Monday, April 15, 2019

april snowstorms, may flowers



At tomorrow night's HOW-TO-TUESDAY, we'll be trying our hand at paper flowers (because most of the real ones probably froze to death covered in snow  yesterday.)

The Library, 624 S Michigan, 1st Floor, 7pm 

I've been itching to try some new things for diorama purposes, and this is the perfect opportunity to experiment...

everyone must play






When I finished watching Braid, even after the first and second time, there was something disorientating that reminded me of something like Mulholland Drive. Or at least the feeling I had after watching it--because they are obviously very different movies.  Perhaps its the same sort trip where fantasy and fiction blur, where no narrative thread or sense-making is to be trusted. Where you think you've caught the thread, but like a balloon it slips from your grasp.  And indeed, maybe that is the point, since so much of this movie is about make believe at its core.  And really, moreso than sense-making is cast out the window in favor of the visual ride the film offers--a blend between hyper femininity and violence, between sweet vintage inspired pastels and hyper-lurid acid trips.  The lulls in the movie are just as troubling as the frenzied parts, if not moreso. And granted, outside of the twisted violence of this very particular make-believe, it still had this childlike feeling of altered reality I appreciated to no end.   When I've talked before about the pretty and the terrifying making the very best juxtaposition, this is very much the perfect example of that.

Sunday, April 14, 2019

notes & things | 4/14/2018



Today, April snow.  Fuck, an April blizzard and after yesterday was actually quite mild.  It is in no way jacket season yet, and the one day I attempted it, an evening cold front brought regret.  Today, relief, that the Artists & Scholars Colloquium went off well, but I wish more had attended the entirety of the afternoon, so that will require some tweaking in timelines and what happens during what part of the day. The two panel discussions were amazing--one the general artists panel for the exhibit, and one my own Spooky Little Girls topic, which wound up being really interesting--and crossed many genres and representations, not only of girls as monstrous or wicked, but also as seductresses, how puberty and sexual awakening sometimes makes them monstrous in so many cultural veins. 

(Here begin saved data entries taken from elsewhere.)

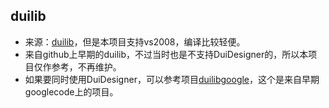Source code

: ﻿## duilib
- 来源：[duilib](https://github.com/duilib/duilib)，但是本项目支持vs2008，编译比较轻便。
- 来自github上早期的duilib，不过当时也是不支持DuiDesigner的，所以本项目仅作参考，不再维护。
- 如果要同时使用DuiDesigner，可以参考项目[duilibgoogle](https://github.com/pythonstar/duilibgoogle)，这个是来自早期googlecode上的项目。
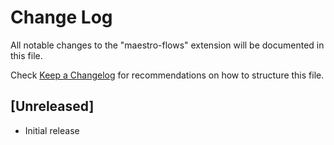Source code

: # Change Log

All notable changes to the "maestro-flows" extension will be documented in this file.

Check [Keep a Changelog](http://keepachangelog.com/) for recommendations on how to structure this file.

## [Unreleased]

- Initial release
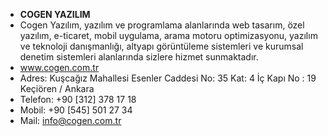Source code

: - <b>COGEN YAZILIM</b>
- Cogen Yazılım, yazılım ve programlama alanlarında web tasarım, özel yazılım, e-ticaret, mobil uygulama, arama motoru optimizasyonu, yazılım ve teknoloji danışmanlığı, altyapı görüntüleme sistemleri ve kurumsal denetim sistemleri alanlarında sizlere hizmet sunmaktadır.
- www.cogen.com.tr
- Adres: Kuşcağız Mahallesi Esenler Caddesi No: 35 Kat: 4 İç Kapı No : 19 Keçiören / Ankara
- Telefon: +90 [312] 378 17 18
- Mobil: +90 [545] 501 27 34
- Mail: info@cogen.com.tr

Today, I am drinking a lot of tea and working on a manuscript critique.  Am waiting for some groceries and making my way through the screen adaptation of 11.22.63 (and trying to ignore that the lead role is played by James Franco, who, despite my usual hate, is actually sometimes decent in dramatic roles.   Or at least unnoticeable.)  Since the landlord does not know what to do with winter in April, it's ungodly chilly, so I spent most of the day under my covers and now have moved to my desk with the space heater about a foot away.

This week brings a paper flower workshop on Tuesday which should be easy enough. And the film marathon at the end of the week, which will be fun. I am struggling with bandwidth, work and the colloquium having pulled me in many directions, and have fallen behind on NAPOWRIMO, which I might catch up on if all goes well today, but am okay if not (I do take time off sometimes, but pretty much write daily on the regular every month. )  Usually, I don't write on weekends anyhow, but instead like to spend more time editing.  I did set aside the Holmes pieces late in the week and switch to something else-- a little series of what I'm thinking of as "artist statements." So we'll see how that goes.

I finishing up a few huge batches of chaps, including the first copies of the Mansion anthology, which will be sent on its way this week.  Plus am getting into orders from early February finally.  Spring is moving so fast and soon it will be summer and we'll be open for submissions, but I want to be fairly caught up with orders & releases before I start reading manuscripts for next year.